Quem ataca a proposta de uma regulação democrática dos meios de comunicação está enganado ao pensar que não existem regras hoje, alerta Mielli. “A operação da mídia no Brasil já é regulada – há o Código Brasileiro de Telecomunicações (da década de 1960) e uma série de portarias e medidas administrativas que regulam o sistema. O problema é que esta regulação está anacrônica em relação às tecnologias e às próprias exigências democráticas atuais”, explica.
“Regular não é censura. Regular é construir um ambiente mais plural e democrático para que todos os grupos sociais possam ter acesso e a possibilidade de dialogar com a sociedade através de um bem público que são as concessões de radiodifusão”, sublinha Mielli.
Questionada por Moraes sobre a mídia alternativa, Mielli defende que os veículos contra-hegemônicos são fundamentais, com todos os limites – em especial os recursos econômicos. “Podem não ter o mesmo impacto no conjunto da sociedade brasileira, mas cumprem um papel indispensável: dar voz a segmentos historicamente silenciados. Quando os grandes meios excluem, por interesses políticos e econômicos, as perspectivas dos trabalhadores, dos negros, dos indígenas, da população LGBTQIA+, promovem uma forma de censura. E os meios alternativos contribuem justamente trazendo à tona essas pautas e discussões interditadas na grande mídia”.
Abusos sem punições
O suposto estupro cometido pelo Nego do Borel no programa “A Fazenda”, veiculado na Record, foi muito comentado pela audiência da live. Sobre o tema, Mielli recorda que não é a primeira vez que ocorre algo desta natureza. “Também houve um caso de abuso sexual no Big Brother Brasil há alguns anos.
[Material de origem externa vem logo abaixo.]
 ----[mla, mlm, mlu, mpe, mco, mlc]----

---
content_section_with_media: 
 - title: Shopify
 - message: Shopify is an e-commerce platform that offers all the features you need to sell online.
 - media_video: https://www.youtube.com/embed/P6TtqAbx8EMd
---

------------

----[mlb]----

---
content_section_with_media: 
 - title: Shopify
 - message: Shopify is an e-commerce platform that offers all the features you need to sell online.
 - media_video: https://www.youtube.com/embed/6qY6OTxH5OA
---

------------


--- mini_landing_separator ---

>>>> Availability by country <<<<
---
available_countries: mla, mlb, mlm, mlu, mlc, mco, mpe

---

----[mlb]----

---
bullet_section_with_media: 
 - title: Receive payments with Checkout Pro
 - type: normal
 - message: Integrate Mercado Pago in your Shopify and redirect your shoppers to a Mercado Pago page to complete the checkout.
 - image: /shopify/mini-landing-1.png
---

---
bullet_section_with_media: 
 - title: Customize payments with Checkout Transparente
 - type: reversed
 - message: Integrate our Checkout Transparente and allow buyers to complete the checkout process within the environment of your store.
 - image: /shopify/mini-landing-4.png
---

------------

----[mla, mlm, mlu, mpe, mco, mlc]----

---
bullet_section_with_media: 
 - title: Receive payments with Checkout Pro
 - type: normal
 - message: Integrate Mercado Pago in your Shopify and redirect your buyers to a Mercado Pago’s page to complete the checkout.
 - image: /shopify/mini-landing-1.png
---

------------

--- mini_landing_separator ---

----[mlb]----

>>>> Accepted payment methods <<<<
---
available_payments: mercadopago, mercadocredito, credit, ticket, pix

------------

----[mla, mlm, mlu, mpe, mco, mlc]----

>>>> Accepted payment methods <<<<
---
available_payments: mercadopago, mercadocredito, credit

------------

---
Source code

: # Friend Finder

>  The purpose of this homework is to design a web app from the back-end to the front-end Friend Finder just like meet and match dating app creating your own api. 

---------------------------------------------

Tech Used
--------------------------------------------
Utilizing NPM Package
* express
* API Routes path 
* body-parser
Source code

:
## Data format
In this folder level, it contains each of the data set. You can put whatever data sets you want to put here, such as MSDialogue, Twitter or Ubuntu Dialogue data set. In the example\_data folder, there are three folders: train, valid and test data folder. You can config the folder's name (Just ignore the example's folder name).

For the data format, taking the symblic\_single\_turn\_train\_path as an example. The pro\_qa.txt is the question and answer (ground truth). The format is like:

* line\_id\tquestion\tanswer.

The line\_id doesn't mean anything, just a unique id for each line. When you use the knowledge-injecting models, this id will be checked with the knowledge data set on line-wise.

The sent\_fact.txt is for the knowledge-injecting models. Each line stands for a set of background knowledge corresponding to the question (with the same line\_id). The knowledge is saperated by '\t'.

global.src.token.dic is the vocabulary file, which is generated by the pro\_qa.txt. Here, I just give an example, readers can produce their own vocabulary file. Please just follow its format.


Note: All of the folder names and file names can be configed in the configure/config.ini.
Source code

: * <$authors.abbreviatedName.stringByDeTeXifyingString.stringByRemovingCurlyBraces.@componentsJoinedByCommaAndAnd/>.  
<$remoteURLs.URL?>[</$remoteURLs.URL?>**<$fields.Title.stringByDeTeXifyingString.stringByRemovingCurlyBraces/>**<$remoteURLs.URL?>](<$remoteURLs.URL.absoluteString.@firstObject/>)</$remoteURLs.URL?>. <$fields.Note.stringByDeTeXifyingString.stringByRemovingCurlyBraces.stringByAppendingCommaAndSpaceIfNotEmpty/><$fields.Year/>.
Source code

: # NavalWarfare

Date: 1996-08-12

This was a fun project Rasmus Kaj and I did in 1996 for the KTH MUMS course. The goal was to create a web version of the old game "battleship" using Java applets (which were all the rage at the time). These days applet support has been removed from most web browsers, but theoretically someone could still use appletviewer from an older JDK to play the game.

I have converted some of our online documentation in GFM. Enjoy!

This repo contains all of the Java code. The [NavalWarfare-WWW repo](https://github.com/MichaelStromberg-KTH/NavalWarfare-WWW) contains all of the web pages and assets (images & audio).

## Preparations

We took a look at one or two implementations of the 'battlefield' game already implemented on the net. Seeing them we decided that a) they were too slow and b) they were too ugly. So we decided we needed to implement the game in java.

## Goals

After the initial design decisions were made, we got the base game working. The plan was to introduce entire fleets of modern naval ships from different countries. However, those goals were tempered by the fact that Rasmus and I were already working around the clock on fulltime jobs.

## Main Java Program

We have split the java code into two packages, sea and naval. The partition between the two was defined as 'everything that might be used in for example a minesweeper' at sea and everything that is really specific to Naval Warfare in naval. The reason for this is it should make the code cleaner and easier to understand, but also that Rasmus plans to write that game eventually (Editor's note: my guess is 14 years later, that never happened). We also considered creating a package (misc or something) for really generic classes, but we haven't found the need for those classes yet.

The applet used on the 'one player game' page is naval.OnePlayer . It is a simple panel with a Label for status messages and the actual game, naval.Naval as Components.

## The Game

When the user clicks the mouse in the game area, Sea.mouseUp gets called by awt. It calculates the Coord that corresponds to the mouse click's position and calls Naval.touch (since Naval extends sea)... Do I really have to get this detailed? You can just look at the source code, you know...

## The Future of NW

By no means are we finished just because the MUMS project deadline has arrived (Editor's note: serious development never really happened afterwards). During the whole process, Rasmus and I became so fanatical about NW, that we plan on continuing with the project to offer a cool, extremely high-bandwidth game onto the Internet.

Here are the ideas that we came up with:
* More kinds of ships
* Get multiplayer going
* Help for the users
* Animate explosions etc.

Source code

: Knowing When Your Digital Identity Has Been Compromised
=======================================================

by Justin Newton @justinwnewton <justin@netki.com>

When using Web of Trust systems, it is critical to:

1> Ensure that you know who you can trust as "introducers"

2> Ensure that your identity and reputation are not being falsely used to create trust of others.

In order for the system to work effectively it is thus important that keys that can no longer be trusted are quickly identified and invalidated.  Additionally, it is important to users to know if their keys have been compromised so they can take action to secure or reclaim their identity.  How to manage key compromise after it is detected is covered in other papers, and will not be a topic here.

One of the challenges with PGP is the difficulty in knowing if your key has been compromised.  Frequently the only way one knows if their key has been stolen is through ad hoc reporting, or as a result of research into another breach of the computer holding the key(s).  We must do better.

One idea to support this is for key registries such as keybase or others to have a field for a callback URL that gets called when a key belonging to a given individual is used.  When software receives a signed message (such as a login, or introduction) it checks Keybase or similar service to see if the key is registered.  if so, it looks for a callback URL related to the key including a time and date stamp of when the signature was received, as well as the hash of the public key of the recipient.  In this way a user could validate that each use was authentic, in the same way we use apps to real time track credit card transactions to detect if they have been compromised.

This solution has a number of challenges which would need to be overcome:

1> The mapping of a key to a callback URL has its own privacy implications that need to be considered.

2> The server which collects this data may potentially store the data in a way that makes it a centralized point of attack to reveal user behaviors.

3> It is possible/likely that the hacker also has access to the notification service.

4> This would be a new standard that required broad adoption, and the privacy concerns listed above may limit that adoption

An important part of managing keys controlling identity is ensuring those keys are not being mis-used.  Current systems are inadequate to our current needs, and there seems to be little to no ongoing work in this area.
Ocorrendo um caso de explícita violação sexual, com transmissão ao vivo por uma concessão pública, deveria ser algo o suficiente para ensejar que o programa fosse retirado do ar”, avalia. “Em segundo lugar”, acrescenta,”pressão para que anunciantes abandonem o programa”.
Conforme relembra episódios do gênero, Mielli aponta que são vários os casos que exemplificam como é importante haver regras e, em última instância, punições. “O caso de Alexandre Garcia e suas mentiras na CNN Brasil, que culminaram em sua demissão; o incentivo de Rachel Sheherazade ao linchamento público de um cidadão; abusos de figuras como Marcão do Povo e Sikêra Jr, são apenas alguns dos que podemos citar agora”.
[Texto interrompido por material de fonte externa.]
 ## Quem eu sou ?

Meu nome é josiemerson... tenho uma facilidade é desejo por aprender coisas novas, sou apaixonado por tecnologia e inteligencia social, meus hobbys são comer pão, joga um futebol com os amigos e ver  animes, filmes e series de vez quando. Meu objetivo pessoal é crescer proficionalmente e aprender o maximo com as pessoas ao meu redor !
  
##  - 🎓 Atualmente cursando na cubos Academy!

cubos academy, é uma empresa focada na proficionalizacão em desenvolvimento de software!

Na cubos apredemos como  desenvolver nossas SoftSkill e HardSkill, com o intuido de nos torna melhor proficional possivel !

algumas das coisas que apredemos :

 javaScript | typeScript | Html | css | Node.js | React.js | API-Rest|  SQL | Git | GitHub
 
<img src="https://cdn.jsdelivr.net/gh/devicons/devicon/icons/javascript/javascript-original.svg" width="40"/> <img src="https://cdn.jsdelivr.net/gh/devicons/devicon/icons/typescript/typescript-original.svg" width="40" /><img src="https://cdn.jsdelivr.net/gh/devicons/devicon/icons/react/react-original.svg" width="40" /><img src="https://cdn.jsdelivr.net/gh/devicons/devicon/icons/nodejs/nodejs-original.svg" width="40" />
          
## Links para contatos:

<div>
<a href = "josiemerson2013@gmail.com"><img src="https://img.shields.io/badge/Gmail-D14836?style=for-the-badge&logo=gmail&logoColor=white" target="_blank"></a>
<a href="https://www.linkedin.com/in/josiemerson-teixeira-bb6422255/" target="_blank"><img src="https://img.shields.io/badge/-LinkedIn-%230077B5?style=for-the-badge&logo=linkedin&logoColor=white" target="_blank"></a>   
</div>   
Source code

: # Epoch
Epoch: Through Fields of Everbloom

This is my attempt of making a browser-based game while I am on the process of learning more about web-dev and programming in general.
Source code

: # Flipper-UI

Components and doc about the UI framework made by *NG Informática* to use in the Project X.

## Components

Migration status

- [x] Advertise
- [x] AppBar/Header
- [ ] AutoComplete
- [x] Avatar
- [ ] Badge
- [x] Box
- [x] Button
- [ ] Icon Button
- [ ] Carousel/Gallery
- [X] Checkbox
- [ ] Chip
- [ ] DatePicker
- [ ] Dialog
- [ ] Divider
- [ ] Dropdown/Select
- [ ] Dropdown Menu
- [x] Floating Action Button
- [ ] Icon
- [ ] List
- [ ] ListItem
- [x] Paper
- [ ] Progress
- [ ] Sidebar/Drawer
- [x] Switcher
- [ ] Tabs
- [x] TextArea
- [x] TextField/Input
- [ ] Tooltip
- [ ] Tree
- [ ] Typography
Levantar a bandeira da democratização da comunicação
Membro da direção do FNDC, órgão que congrega diversas entidades da sociedade civil brasileira, Greg avalia que o momento grave atravessado pelo país acaba exigindo atenção total dos movimentos social e popular para suas pautas de atuação. Apesar disso, ele destaca a luta pela democratização da comunicação como fundamental para todas as lutas.
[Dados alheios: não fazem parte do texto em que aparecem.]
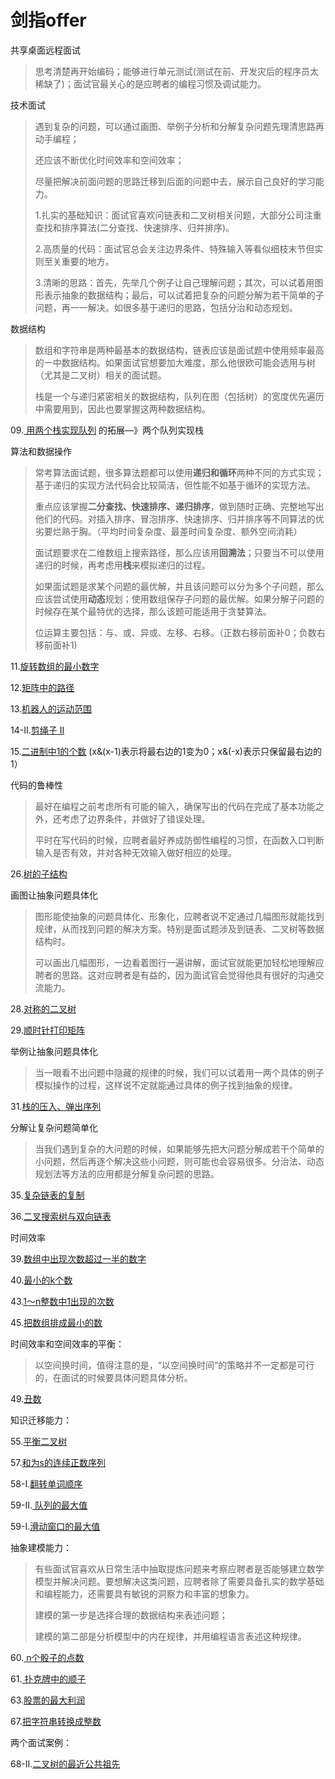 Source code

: # 剑指offer

共享桌面远程面试

> 思考清楚再开始编码；能够进行单元测试(测试在前、开发灾后的程序员太稀缺了)；面试官最关心的是应聘者的编程习惯及调试能力。



技术面试

> 遇到复杂的问题，可以通过画图、举例子分析和分解复杂问题先理清思路再动手编程；
>
> 还应该不断优化时间效率和空间效率；
>
> 尽量把解决前面问题的思路迁移到后面的问题中去，展示自己良好的学习能力。
>
> 
>
> 1.扎实的基础知识：面试官喜欢问链表和二叉树相关问题，大部分公司注重查找和排序算法(二分查找、快速排序、归并排序)。
>
> 2.高质量的代码：面试官总会关注边界条件、特殊输入等看似细枝末节但实则至关重要的地方。
>
> 3.清晰的思路：首先，先举几个例子让自己理解问题；其次，可以试着用图形表示抽象的数据结构；最后，可以试着把复杂的问题分解为若干简单的子问题，再一一解决。如很多基于递归的思路，包括分治和动态规划。



数据结构

> 数组和字符串是两种最基本的数据结构，链表应该是面试题中使用频率最高的一中数据结构。如果面试官想要加大难度，那么他很欧可能会选用与树（尤其是二叉树）相关的面试题。
>
> 栈是一个与递归紧密相关的数据结构，队列在图（包括树）的宽度优先遍历中需要用到，因此也要掌握这两种数据结构。

09.[ 用两个栈实现队列](https://leetcode-cn.com/problems/yong-liang-ge-zhan-shi-xian-dui-lie-lcof) 的拓展—》两个队列实现栈



算法和数据操作

> 常考算法面试题，很多算法题都可以使用**递归和循环**两种不同的方式实现；基于递归的实现方法代码会比较简洁，但性能不如基于循环的实现方法。
>
> 重点应该掌握**二分查找、快速排序、递归排序**，做到随时正确、完整地写出他们的代码。对插入排序、冒泡排序、快速排序、归并排序等不同算法的优劣要烂熟于胸。（平均时间复杂度、最差时间复杂度、额外空间消耗）
>
> 面试题要求在二维数组上搜索路径，那么应该用**回溯法**；只要当不可以使用递归的时候，再考虑用**栈**来模拟递归的过程。
>
> 如果面试题是求某个问题的最优解，并且该问题可以分为多个子问题，那么应该尝试使用**动态**规划；使用数组保存子问题的最优解。如果分解子问题的时候存在某个最特优的选择，那么该题可能适用于贪婪算法。
>
> 位运算主要包括：与、或、异或、左移、右移。（正数右移前面补0；负数右移前面补1)

11.[旋转数组的最小数字](https://leetcode-cn.com/problems/xuan-zhuan-shu-zu-de-zui-xiao-shu-zi-lcof) 

12.[矩阵中的路径](https://leetcode-cn.com/problems/ju-zhen-zhong-de-lu-jing-lcof) 

13.[机器人的运动范围](https://leetcode-cn.com/problems/ji-qi-ren-de-yun-dong-fan-wei-lcof) 

14-II.[剪绳子 II](https://leetcode-cn.com/problems/jian-sheng-zi-ii-lcof)

15.[二进制中1的个数](https://leetcode-cn.com/problems/er-jin-zhi-zhong-1de-ge-shu-lcof) (x&(x-1)表示将最右边的1变为0；x&(-x)表示只保留最右边的1）



代码的鲁棒性

> 最好在编程之前考虑所有可能的输入，确保写出的代码在完成了基本功能之外，还考虑了边界条件，并做好了错误处理。
>
> 平时在写代码的时候，应聘者最好养成防御性编程的习惯，在函数入口判断输入是否有效，并对各种无效输入做好相应的处理。

26.[树的子结构](https://leetcode-cn.com/problems/shu-de-zi-jie-gou-lcof) 



画图让抽象问题具体化

> 图形能使抽象的问题具体化、形象化，应聘者说不定通过几幅图形就能找到规律，从而找到问题的解决方案。特别是面试题涉及到链表、二叉树等数据结构时。
>
> 可以画出几幅图形，一边看着图行一遍讲解，面试官就能更加轻松地理解应聘者的思路。这对应聘者是有益的，因为面试官会觉得他具有很好的沟通交流能力。

28.[对称的二叉树](https://leetcode-cn.com/problems/dui-cheng-de-er-cha-shu-lcof) 

29.[顺时针打印矩阵](https://leetcode-cn.com/problems/shun-shi-zhen-da-yin-ju-zhen-lcof) 



举例让抽象问题具体化

> 当一眼看不出问题中隐藏的规律的时候，我们可以试着用一两个具体的例子模拟操作的过程，这样说不定就能通过具体的例子找到抽象的规律。

31.[栈的压入、弹出序列](https://leetcode-cn.com/problems/zhan-de-ya-ru-dan-chu-xu-lie-lcof) 



分解让复杂问题简单化

> 当我们遇到复杂的大问题的时候，如果能够先把大问题分解成若干个简单的小问题，然后再逐个解决这些小问题，则可能也会容易很多。分治法、动态规划法等方法的应用都是分解复杂问题的思路。

35.[复杂链表的复制](https://leetcode-cn.com/problems/fu-za-lian-biao-de-fu-zhi-lcof) 

36.[二叉搜索树与双向链表](https://leetcode-cn.com/problems/er-cha-sou-suo-shu-yu-shuang-xiang-lian-biao-lcof) 



时间效率

39.[数组中出现次数超过一半的数字](https://leetcode-cn.com/problems/shu-zu-zhong-chu-xian-ci-shu-chao-guo-yi-ban-de-shu-zi-lcof) 

40.[最小的k个数](https://leetcode-cn.com/problems/zui-xiao-de-kge-shu-lcof) 

43.[1～n整数中1出现的次数](https://leetcode-cn.com/problems/1nzheng-shu-zhong-1chu-xian-de-ci-shu-lcof) 

45.[把数组排成最小的数](https://leetcode-cn.com/problems/ba-shu-zu-pai-cheng-zui-xiao-de-shu-lcof) 



时间效率和空间效率的平衡：

> 以空间换时间，值得注意的是，“以空间换时间”的策略并不一定都是可行的，在面试的时候要具体问题具体分析。

49.[丑数](https://leetcode-cn.com/problems/chou-shu-lcof) 



知识迁移能力：

55.[平衡二叉树](https://leetcode-cn.com/problems/ping-heng-er-cha-shu-lcof) 

57.[和为s的连续正数序列](https://leetcode-cn.com/problems/he-wei-sde-lian-xu-zheng-shu-xu-lie-lcof) 

58-I.[翻转单词顺序](https://leetcode-cn.com/problems/fan-zhuan-dan-ci-shun-xu-lcof) 

59-II.[ 队列的最大值](https://leetcode-cn.com/problems/dui-lie-de-zui-da-zhi-lcof) 

59-I.[滑动窗口的最大值](https://leetcode-cn.com/problems/hua-dong-chuang-kou-de-zui-da-zhi-lcof) 



抽象建模能力：

> 有些面试官喜欢从日常生活中抽取提炼问题来考察应聘者是否能够建立数学模型并解决问题。要想解决这类问题，应聘者除了需要具备扎实的数学基础和编程能力，还需要具有敏锐的洞察力和丰富的想象力。
>
> 建模的第一步是选择合理的数据结构来表述问题；
>
> 建模的第二部是分析模型中的内在规律，并用编程语言表述这种规律。

60.[ n个骰子的点数](https://leetcode-cn.com/problems/nge-tou-zi-de-dian-shu-lcof) 

61.[ 扑克牌中的顺子](https://leetcode-cn.com/problems/bu-ke-pai-zhong-de-shun-zi-lcof) 

63.[股票的最大利润](https://leetcode-cn.com/problems/gu-piao-de-zui-da-li-run-lcof) 

67.[把字符串转换成整数](https://leetcode-cn.com/problems/ba-zi-fu-chuan-zhuan-huan-cheng-zheng-shu-lcof/)



两个面试案例：

68-II.[二叉树的最近公共祖先](https://leetcode-cn.com/problems/er-cha-shu-de-zui-jin-gong-gong-zu-xian-lcof/)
“Temos cada vez mais experiências que mostram a importância desta agenda – a própria TVT (TV dos Trabalhadores) é um exemplo disso. É preciso discutirmos para além de esperar que as coisas aconteçam a partir do Governo Federal. É possível tocar ações a níveis locais e regionais”, diz. Só elencando a democratização da comunicação como prioridade é que será possível romper este bloqueio e, inclusive, conquistar mentes e corações para a batalha pela regulação democrática do setor, avalia.